Обсуждение: Lexicographic index ?
Hello, I've been searching since last week how I could implement what looks basically like a dictionnary with postgres : I have a big table (million of rows) which contains a varchar column with words like this for example : Table Twords: words ----------------- guitar saxophon flute And what I want to built a query that tells me if a word given in argument can be found at least partially in the database. Something like select * from twords where words||'%' like 'saxophones'; works but uses a sequential scan on the table... Is it possible to do what I want with postgres or not ? How ? :-) Thanks for your help !

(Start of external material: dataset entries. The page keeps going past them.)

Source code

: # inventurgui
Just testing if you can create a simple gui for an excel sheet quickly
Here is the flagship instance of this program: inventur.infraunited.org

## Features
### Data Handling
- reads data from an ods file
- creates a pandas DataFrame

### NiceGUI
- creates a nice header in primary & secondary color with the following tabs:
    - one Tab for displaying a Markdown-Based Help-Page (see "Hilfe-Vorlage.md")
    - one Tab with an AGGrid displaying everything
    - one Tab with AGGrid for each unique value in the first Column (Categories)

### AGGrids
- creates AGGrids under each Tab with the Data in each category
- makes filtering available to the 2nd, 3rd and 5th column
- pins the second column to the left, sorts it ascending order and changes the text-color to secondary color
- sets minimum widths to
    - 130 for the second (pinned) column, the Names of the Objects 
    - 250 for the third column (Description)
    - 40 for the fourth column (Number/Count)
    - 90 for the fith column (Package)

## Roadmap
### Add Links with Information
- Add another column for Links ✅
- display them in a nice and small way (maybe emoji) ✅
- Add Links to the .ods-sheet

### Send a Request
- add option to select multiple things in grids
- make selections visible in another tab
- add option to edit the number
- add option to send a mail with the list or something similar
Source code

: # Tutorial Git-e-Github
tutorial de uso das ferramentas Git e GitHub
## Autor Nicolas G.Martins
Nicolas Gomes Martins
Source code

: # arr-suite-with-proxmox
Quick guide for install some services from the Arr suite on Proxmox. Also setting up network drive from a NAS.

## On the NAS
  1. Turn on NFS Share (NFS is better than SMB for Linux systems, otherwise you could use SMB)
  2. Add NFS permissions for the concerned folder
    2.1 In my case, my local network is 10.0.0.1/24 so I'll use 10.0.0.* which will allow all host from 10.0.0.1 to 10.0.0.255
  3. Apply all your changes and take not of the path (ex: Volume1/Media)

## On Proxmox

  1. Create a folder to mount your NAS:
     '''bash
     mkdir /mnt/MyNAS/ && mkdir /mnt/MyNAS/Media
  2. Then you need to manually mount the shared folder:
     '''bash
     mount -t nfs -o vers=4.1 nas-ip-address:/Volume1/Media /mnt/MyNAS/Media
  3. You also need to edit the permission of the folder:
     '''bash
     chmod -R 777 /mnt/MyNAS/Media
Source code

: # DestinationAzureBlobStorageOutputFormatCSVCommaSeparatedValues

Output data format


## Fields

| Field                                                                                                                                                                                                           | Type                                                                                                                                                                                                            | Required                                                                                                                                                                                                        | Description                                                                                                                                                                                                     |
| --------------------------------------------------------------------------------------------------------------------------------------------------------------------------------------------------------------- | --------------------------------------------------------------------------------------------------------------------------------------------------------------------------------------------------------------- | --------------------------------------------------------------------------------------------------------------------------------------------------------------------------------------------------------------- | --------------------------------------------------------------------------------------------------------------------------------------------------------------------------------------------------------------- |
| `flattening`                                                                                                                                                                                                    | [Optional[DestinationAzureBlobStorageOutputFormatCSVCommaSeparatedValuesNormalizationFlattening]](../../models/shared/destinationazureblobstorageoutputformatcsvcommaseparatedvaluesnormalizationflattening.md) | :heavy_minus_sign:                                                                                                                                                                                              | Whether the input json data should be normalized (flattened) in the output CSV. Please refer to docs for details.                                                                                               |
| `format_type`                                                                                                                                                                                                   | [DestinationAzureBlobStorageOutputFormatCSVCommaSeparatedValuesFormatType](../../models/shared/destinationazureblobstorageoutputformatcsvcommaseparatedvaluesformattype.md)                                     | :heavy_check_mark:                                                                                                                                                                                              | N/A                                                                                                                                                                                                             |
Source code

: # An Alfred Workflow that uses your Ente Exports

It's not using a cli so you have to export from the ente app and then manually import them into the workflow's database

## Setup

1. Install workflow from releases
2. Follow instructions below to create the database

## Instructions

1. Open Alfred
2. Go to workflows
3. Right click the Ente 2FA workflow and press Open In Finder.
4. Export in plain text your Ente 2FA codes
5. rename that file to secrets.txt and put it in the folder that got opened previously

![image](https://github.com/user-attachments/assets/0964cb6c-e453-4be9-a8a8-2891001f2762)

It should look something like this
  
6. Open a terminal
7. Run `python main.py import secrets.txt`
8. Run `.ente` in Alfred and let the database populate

----- Original Message ----- From: <arnaud.mlist1@free.fr> > > And what I want to built a query that tells me if a word given in argument can > be found at least partially in the database. Something like > > select * from twords where words||'%' like 'saxophones'; > > works but uses a sequential scan on the table... > try http://techdocs.postgresql.org/techdocs/fulltextindexing.php hth, Marin ---- "...what you brought from your past, is of no use in your present. When you must choose a new path, do not bring old experiences with you. Those who strike out afresh, but who attempt to retain a little of the old life, end up torn apart by their own memories. "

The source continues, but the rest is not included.